GPS以外にも諸国で衛星システムは開発されており、これらの衛星は地球上のあらゆる位置情報を特定するための衛星システムGNSSに含まれている。GPSは米国の測位衛星システムの名称であり、日本では「みちびき」の呼称で知られる準天頂衛星システム(QZSS)がある。GNSSは各国の測位衛星システムの総称だ。
GPSだけではなく、ロシアのGLONASSや中国のBeiDouなどの測位衛星システムの信号を受信できる機体も多数開発されている。
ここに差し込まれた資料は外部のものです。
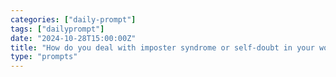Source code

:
 ```yaml
---
categories: ["daily-prompt"]
tags: ["dailyprompt"]
date: "2024-10-28T15:00:00Z"
title: "How do you deal with imposter syndrome or self-doubt in your work?"
type: "prompts"
---
```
これらのドローンは環境などによりGPS信号の受信が難しい状況であっても、他の衛星システムから信号を受信して測位できるため、正確な位置や高度を把握可能だ。
ドローンが安定したホバリングを維持できる理由
GPSをオンにした状態のドローンでホバリングすると、安定した高度と位置を保つことができる。一方、GPS受信をオフ(ATTIモード)にすると手動で繊細に操縦しないと安定した飛行ができなくなる。それは、衛星の信号を受信できずドローンが正確な測位ができなくなっているためだ。
位置情報や高度は、ドローンが受信したそれぞれの衛星の位置と、衛星が発信した時間とドローンが受信した時間の差から求めた距離をもとに割り出せる。3つの衛星の信号情報から緯度、経度、高度は取得できるが、受信機の時計は衛星の時計と比べて精度が低く誤差が生じるため、4つの衛星のデータを利用して誤差を修正することで高精度な位置情報が把握できる。
これは言い換えるとドローンが4機以上の衛星から信号を受信できなければ測位精度が落ちるため、自動での安定した飛行が難しくなるということだ。
なお、ドローンが信号を受信できる衛星の数は多いほど測位精度が上がるため、入り組んだ地形のような信号を受信しにくい環境などでも正確に位置情報を把握できる。
GNSSが受信できない場所でのニーズも多数
屋内ではGNSSが受信できず、山に囲まれた山間部も受信しにくい場所がある。このような場所でこそドローンを活用したいという需要が多い。例えば、橋桁の下の劣化を確認する橋梁点検、山間部の過疎地域への物流配送、工場設備やプラントなどの屋内設備点検が挙げられる。このような非GPS環境下では、V-SLAMやLiDARによる自己位置推定を行うドローンが活用されている。